I Think We’re Alone Now
 

“Look at the way

We gotta hide what we’re doin’…”

—Tiffany

 
 

“Strawberry waffle.”

Have you ever seen the episode of
Laverne & Shirley
where Lenny hires L & S to run the greasy spoon diner he inherits from his dead Uncle Laslo, and he and Squiggy rename it
Dead Laslo’s Place?
Only for whatever reason, Laverne (the cook) takes to calling Shirley (the waitress) by the name
Betty
.

It all starts when Miss DeFazio’s manning the grill. She’s cracking eggs onto it, and throwing the shells over her shoulder, all the while wearing this white poufy chef’s hat. Every time she gets an order, Laverne leans over and talks into this silver microphone attached to this bendy microphone stand-thingie.

“Betty, please…”

She drones this over and over, till finally Shirley’s like, “Why are you calling me
Betty?

And Laverne’s like, “I don’t know…Betty sounds so much better than
Shirl
.”

Well, eventually the place becomes packed. Laverne’s in the kitchen, boiling spaghetti and flinging it against the wall before drenching it in ketchup. Out front, Shirley’s bopping between tables taking orders from a gang of bikers. When she gets one for chicken tetrazzini, Laverne doesn’t know how the hell to make it, and ends up cramming an entire plucked
poulet
into a pot!

But the
pièce de résistance
has gotta be the pancakes.

Not realizing what she’s done, Laverne douses the entire grill with batter. She leans over into the mic and croaks, “Lucky, lucky, lucky…For the next ten minutes, everything comes with
free
pancakes.”

Meanwhile, the male customers start groping Shirley. She’s screeching and screaming, and getting totally pissed because everybody keeps calling her Betty—including Laverne, who uses a dustpan to flip the flapjacks prior to loading Shirl down with a dozen plates, shoving one directly in her mouth.

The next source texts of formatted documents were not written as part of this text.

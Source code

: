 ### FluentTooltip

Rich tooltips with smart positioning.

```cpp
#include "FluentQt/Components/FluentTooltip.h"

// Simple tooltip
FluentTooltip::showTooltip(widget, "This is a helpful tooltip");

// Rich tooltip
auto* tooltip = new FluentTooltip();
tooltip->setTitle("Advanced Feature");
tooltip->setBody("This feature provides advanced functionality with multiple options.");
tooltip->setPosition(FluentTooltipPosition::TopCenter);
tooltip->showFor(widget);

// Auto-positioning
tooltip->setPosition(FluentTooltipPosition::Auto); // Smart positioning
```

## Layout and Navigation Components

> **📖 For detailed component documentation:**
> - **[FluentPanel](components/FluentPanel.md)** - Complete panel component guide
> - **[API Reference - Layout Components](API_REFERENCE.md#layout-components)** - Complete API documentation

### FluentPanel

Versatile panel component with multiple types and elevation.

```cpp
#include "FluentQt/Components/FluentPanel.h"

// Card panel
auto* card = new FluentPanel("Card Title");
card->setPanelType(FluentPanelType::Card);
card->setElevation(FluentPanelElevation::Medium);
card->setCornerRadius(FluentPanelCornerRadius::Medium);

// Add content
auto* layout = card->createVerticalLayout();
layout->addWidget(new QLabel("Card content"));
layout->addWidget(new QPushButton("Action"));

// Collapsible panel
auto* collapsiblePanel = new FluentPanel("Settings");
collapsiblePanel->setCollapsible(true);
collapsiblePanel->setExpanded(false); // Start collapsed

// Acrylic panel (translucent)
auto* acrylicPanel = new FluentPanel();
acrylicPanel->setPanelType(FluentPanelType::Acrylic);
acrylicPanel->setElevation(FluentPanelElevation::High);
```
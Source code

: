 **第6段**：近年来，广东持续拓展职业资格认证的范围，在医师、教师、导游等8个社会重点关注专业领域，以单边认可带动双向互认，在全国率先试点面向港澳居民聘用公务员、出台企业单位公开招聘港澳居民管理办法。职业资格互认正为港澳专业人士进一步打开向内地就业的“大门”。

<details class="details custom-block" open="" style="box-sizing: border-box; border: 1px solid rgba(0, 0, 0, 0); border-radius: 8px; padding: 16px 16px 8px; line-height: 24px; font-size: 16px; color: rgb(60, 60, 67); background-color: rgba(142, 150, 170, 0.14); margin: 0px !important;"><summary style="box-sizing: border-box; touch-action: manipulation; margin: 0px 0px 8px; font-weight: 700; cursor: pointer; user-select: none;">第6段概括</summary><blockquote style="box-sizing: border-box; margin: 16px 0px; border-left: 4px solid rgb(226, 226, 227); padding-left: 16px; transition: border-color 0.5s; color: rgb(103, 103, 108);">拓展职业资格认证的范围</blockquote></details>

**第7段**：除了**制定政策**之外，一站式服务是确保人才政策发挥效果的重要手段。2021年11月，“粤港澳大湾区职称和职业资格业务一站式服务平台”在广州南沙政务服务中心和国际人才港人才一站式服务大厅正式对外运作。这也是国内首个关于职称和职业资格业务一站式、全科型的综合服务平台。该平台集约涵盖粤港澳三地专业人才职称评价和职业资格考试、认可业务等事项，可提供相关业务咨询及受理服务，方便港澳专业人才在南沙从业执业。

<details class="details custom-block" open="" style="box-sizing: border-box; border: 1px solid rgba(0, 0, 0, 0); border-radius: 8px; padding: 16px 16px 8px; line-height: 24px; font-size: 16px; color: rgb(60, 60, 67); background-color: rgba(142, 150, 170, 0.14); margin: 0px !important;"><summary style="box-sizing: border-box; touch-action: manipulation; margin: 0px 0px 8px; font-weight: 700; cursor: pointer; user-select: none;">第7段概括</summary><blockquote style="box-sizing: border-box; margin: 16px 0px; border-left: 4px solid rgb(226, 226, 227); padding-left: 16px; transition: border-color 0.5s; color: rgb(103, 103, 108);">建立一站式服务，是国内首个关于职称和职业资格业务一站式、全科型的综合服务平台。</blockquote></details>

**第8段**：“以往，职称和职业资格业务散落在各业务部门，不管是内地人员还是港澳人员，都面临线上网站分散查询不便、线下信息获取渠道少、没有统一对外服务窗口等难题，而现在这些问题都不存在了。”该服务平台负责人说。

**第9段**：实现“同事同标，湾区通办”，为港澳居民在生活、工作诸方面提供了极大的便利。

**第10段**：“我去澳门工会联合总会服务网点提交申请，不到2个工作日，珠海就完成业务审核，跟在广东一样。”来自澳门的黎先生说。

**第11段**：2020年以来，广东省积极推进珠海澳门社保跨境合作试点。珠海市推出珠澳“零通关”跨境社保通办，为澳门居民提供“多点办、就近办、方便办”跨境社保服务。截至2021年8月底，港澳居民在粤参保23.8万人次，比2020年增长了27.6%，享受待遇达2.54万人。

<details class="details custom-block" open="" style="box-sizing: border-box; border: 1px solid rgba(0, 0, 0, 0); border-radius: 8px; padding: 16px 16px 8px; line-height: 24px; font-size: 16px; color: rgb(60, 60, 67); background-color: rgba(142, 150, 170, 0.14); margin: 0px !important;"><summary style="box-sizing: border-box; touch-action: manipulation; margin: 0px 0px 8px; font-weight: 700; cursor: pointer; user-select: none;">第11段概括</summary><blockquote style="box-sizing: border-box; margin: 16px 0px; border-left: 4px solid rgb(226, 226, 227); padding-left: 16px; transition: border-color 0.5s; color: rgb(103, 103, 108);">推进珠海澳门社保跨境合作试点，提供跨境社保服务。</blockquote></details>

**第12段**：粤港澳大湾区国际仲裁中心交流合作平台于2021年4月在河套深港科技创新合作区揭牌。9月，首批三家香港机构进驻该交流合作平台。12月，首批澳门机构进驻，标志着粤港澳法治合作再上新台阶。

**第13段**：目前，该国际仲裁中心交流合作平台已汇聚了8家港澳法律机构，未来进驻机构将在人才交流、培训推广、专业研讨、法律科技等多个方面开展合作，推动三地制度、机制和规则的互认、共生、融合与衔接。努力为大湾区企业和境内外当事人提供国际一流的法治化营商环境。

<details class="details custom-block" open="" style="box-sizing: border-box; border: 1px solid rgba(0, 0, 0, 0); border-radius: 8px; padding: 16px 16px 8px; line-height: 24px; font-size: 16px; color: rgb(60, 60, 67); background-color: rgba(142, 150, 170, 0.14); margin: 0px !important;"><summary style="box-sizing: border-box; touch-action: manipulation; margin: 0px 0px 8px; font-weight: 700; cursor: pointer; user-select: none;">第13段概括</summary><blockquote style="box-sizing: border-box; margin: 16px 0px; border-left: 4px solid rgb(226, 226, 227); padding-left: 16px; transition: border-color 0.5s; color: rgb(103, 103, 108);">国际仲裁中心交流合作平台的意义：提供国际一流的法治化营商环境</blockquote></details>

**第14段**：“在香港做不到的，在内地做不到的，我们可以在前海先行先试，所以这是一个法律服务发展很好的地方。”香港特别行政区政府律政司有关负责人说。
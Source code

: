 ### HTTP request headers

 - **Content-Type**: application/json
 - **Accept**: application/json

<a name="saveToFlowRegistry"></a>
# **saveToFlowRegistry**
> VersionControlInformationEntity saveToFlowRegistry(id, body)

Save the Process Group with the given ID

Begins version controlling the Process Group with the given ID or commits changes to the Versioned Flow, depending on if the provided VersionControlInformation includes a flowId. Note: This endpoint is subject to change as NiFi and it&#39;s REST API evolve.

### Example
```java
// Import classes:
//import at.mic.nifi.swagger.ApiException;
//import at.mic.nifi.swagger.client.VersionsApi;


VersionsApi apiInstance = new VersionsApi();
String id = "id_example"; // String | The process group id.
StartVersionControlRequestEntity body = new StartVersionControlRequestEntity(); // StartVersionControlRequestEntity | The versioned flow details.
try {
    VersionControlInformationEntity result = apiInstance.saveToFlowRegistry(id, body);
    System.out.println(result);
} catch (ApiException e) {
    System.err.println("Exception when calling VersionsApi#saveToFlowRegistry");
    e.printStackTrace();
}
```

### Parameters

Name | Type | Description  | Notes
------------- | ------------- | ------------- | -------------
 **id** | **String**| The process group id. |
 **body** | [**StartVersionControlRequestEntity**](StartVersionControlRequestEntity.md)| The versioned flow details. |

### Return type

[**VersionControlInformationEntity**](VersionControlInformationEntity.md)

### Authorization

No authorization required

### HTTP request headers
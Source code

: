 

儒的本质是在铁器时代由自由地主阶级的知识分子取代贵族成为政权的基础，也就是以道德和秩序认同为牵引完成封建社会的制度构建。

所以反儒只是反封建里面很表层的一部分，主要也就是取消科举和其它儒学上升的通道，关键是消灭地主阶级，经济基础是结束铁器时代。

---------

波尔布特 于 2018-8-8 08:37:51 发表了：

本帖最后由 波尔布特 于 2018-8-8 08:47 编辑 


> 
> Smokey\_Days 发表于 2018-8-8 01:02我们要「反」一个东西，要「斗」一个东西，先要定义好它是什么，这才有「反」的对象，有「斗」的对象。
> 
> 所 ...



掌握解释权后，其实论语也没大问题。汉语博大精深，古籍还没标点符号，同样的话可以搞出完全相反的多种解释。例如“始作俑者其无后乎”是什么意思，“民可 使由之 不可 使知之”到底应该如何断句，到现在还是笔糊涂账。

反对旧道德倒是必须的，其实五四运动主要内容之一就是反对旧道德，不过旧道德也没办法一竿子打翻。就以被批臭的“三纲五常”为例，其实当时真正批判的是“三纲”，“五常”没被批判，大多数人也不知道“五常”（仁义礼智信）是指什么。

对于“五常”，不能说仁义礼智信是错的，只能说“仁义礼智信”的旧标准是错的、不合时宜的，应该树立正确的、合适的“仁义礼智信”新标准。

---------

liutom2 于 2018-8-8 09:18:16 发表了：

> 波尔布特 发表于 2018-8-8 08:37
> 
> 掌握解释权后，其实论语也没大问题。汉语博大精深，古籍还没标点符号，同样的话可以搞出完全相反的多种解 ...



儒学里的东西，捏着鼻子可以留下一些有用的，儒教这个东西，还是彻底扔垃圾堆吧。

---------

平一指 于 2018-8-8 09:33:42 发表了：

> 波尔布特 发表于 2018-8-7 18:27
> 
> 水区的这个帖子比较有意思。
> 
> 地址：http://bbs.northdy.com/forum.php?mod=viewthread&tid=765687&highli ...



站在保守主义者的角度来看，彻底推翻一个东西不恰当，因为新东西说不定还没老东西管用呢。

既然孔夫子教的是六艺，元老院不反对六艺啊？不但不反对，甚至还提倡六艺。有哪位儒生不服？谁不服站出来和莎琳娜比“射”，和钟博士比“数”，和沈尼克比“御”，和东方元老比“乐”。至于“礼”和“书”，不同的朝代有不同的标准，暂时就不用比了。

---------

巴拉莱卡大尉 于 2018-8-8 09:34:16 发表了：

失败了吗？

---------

One by one, the natives get restless. They’re banging on the tables, brutally chanting, “
Betty…Betty…Betty
.” Until finally Laverne gets on the horn and begs them, “Please don’t harass Betty, please.”

Now for my point…

At Big Boy’s, we have a similar microphone system, complete with bendy microphone stand-thingie. Whenever I have to use it, I can’t help but think of Penny Marshall as I call out my order to Tony (the cook) in the kitchen.

“Strawberry waffle.”

Picture a guy with fat forearms, wiry whiskers, two teeth in his head, and you’ll get Tony. I’m sure he’s got a MOM tattoo somewhere. Lemme tell ya, the guy thinks he’s Mel Sharples from
Alice
. All he needs is the beanie. Any day now I expect him to bang the bell with his spatula and shout out, “Dingy!”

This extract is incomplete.